• **The task**
The records below are to be transcribed exactly as they appear.

• **Source information**
=-=-=-=-=
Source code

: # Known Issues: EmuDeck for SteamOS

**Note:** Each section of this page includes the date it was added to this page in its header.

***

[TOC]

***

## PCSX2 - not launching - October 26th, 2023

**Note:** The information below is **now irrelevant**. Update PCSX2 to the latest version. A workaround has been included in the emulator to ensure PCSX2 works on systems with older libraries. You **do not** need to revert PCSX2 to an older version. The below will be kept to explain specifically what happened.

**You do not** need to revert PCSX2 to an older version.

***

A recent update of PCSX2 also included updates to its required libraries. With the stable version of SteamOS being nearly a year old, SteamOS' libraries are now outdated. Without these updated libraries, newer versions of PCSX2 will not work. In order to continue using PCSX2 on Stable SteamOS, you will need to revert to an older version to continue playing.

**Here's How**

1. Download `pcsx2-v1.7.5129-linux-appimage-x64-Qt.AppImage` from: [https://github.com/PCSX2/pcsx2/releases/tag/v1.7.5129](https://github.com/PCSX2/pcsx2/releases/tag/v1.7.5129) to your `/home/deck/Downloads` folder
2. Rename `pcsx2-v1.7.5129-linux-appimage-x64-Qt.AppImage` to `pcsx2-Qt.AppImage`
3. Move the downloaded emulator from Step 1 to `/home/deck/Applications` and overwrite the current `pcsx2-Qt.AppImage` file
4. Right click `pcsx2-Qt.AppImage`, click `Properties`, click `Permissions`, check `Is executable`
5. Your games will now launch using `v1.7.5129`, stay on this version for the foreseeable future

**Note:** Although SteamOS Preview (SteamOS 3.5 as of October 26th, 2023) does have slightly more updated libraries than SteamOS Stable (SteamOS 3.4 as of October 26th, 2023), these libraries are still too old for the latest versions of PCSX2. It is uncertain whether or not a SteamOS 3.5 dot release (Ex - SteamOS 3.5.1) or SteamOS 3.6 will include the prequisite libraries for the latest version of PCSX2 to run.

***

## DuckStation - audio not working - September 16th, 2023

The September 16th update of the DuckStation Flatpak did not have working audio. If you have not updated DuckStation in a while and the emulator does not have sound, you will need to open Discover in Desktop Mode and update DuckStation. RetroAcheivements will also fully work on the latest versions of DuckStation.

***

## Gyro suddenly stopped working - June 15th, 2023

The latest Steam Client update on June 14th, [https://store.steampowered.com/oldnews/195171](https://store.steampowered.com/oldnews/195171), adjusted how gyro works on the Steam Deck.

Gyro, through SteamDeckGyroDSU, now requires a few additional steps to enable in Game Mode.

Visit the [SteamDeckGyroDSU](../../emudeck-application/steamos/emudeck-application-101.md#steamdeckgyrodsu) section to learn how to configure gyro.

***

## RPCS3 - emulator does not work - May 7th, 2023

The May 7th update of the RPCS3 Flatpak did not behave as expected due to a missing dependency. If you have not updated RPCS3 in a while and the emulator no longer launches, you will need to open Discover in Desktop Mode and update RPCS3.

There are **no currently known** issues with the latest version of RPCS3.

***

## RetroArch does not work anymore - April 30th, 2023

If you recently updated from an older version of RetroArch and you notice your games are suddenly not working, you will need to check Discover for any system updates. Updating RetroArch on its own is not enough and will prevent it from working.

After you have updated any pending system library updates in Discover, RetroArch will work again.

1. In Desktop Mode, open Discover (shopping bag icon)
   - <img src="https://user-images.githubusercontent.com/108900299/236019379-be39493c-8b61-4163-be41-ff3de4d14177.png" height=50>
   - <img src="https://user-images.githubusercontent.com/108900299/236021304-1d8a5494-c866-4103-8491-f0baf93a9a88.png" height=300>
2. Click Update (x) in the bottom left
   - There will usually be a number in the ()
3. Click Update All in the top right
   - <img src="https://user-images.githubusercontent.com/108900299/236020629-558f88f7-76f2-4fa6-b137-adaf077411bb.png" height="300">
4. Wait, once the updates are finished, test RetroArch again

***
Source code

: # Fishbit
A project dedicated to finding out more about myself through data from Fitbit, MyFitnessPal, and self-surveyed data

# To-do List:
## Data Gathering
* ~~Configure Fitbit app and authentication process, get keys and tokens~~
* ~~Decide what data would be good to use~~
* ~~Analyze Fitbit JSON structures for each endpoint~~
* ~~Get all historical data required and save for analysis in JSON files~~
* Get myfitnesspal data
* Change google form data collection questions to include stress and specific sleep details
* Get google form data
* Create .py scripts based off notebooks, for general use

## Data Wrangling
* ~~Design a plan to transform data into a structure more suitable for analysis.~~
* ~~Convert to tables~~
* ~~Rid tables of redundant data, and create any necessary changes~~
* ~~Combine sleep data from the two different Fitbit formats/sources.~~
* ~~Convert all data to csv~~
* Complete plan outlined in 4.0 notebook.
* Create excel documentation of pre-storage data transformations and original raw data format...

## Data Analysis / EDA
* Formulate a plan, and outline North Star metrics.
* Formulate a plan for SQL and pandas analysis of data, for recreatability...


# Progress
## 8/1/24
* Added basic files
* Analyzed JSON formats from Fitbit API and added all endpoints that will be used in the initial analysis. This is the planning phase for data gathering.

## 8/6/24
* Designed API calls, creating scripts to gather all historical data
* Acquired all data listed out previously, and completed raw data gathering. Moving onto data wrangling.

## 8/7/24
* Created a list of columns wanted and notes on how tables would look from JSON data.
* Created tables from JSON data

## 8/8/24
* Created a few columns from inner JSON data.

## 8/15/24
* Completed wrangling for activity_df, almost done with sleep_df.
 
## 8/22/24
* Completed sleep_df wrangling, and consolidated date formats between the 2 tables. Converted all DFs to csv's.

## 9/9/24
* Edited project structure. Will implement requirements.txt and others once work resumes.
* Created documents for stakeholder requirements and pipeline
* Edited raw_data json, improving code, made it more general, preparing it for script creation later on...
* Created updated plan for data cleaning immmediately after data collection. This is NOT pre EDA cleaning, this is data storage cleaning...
=-=-=-=-=
• **Answer box**
Source code

: # Known Issues: EmuDeck for SteamOS

**Note:** Each section of this page includes the date it was added to this page in its header.

***

[TOC]

***

## PCSX2 - not launching - October 26th, 2023

**Note:** The information below is **now irrelevant**. Update PCSX2 to the latest version. A workaround has been included in the emulator to ensure PCSX2 works on systems with older libraries. You **do not** need to revert PCSX2 to an older version. The below will be kept to explain specifically what happened.

**You do not** need to revert PCSX2 to an older version.

***

A recent update of PCSX2 also included updates to its required libraries. With the stable version of SteamOS being nearly a year old, SteamOS' libraries are now outdated. Without these updated libraries, newer versions of PCSX2 will not work. In order to continue using PCSX2 on Stable SteamOS, you will need to revert to an older version to continue playing.

**Here's How**

1. Download `pcsx2-v1.7.5129-linux-appimage-x64-Qt.AppImage` from: [https://github.com/PCSX2/pcsx2/releases/tag/v1.7.5129](https://github.com/PCSX2/pcsx2/releases/tag/v1.7.5129) to your `/home/deck/Downloads` folder
2. Rename `pcsx2-v1.7.5129-linux-appimage-x64-Qt.AppImage` to `pcsx2-Qt.AppImage`
3. Move the downloaded emulator from Step 1 to `/home/deck/Applications` and overwrite the current `pcsx2-Qt.AppImage` file
4. Right click `pcsx2-Qt.AppImage`, click `Properties`, click `Permissions`, check `Is executable`
5. Your games will now launch using `v1.7.5129`, stay on this version for the foreseeable future

**Note:** Although SteamOS Preview (SteamOS 3.5 as of October 26th, 2023) does have slightly more updated libraries than SteamOS Stable (SteamOS 3.4 as of October 26th, 2023), these libraries are still too old for the latest versions of PCSX2. It is uncertain whether or not a SteamOS 3.5 dot release (Ex - SteamOS 3.5.1) or SteamOS 3.6 will include the prequisite libraries for the latest version of PCSX2 to run.

***

## DuckStation - audio not working - September 16th, 2023

The September 16th update of the DuckStation Flatpak did not have working audio. If you have not updated DuckStation in a while and the emulator does not have sound, you will need to open Discover in Desktop Mode and update DuckStation. RetroAcheivements will also fully work on the latest versions of DuckStation.

***

## Gyro suddenly stopped working - June 15th, 2023

The latest Steam Client update on June 14th, [https://store.steampowered.com/oldnews/195171](https://store.steampowered.com/oldnews/195171), adjusted how gyro works on the Steam Deck.

Gyro, through SteamDeckGyroDSU, now requires a few additional steps to enable in Game Mode.

Visit the [SteamDeckGyroDSU](../../emudeck-application/steamos/emudeck-application-101.md#steamdeckgyrodsu) section to learn how to configure gyro.

***

## RPCS3 - emulator does not work - May 7th, 2023

The May 7th update of the RPCS3 Flatpak did not behave as expected due to a missing dependency. If you have not updated RPCS3 in a while and the emulator no longer launches, you will need to open Discover in Desktop Mode and update RPCS3.

There are **no currently known** issues with the latest version of RPCS3.

***

## RetroArch does not work anymore - April 30th, 2023

If you recently updated from an older version of RetroArch and you notice your games are suddenly not working, you will need to check Discover for any system updates. Updating RetroArch on its own is not enough and will prevent it from working.

After you have updated any pending system library updates in Discover, RetroArch will work again.

1. In Desktop Mode, open Discover (shopping bag icon)
   - <img src="https://user-images.githubusercontent.com/108900299/236019379-be39493c-8b61-4163-be41-ff3de4d14177.png" height=50>
   - <img src="https://user-images.githubusercontent.com/108900299/236021304-1d8a5494-c866-4103-8491-f0baf93a9a88.png" height=300>
2. Click Update (x) in the bottom left
   - There will usually be a number in the ()
3. Click Update All in the top right
   - <img src="https://user-images.githubusercontent.com/108900299/236020629-558f88f7-76f2-4fa6-b137-adaf077411bb.png" height="300">
4. Wait, once the updates are finished, test RetroArch again

***
Source code

: # Fishbit
A project dedicated to finding out more about myself through data from Fitbit, MyFitnessPal, and self-surveyed data

# To-do List:
## Data Gathering
* ~~Configure Fitbit app and authentication process, get keys and tokens~~
* ~~Decide what data would be good to use~~
* ~~Analyze Fitbit JSON structures for each endpoint~~
* ~~Get all historical data required and save for analysis in JSON files~~
* Get myfitnesspal data
* Change google form data collection questions to include stress and specific sleep details
* Get google form data
* Create .py scripts based off notebooks, for general use

## Data Wrangling
* ~~Design a plan to transform data into a structure more suitable for analysis.~~
* ~~Convert to tables~~
* ~~Rid tables of redundant data, and create any necessary changes~~
* ~~Combine sleep data from the two different Fitbit formats/sources.~~
* ~~Convert all data to csv~~
* Complete plan outlined in 4.0 notebook.
* Create excel documentation of pre-storage data transformations and original raw data format...

## Data Analysis / EDA
* Formulate a plan, and outline North Star metrics.
* Formulate a plan for SQL and pandas analysis of data, for recreatability...


# Progress
## 8/1/24
* Added basic files
* Analyzed JSON formats from Fitbit API and added all endpoints that will be used in the initial analysis. This is the planning phase for data gathering.

## 8/6/24
* Designed API calls, creating scripts to gather all historical data
* Acquired all data listed out previously, and completed raw data gathering. Moving onto data wrangling.

## 8/7/24
* Created a list of columns wanted and notes on how tables would look from JSON data.
* Created tables from JSON data

## 8/8/24
* Created a few columns from inner JSON data.

## 8/15/24
* Completed wrangling for activity_df, almost done with sleep_df.
 
## 8/22/24
* Completed sleep_df wrangling, and consolidated date formats between the 2 tables. Converted all DFs to csv's.

## 9/9/24
* Edited project structure. Will implement requirements.txt and others once work resumes.
* Created documents for stakeholder requirements and pipeline
* Edited raw_data json, improving code, made it more general, preparing it for script creation later on...
* Created updated plan for data cleaning immmediately after data collection. This is NOT pre EDA cleaning, this is data storage cleaning...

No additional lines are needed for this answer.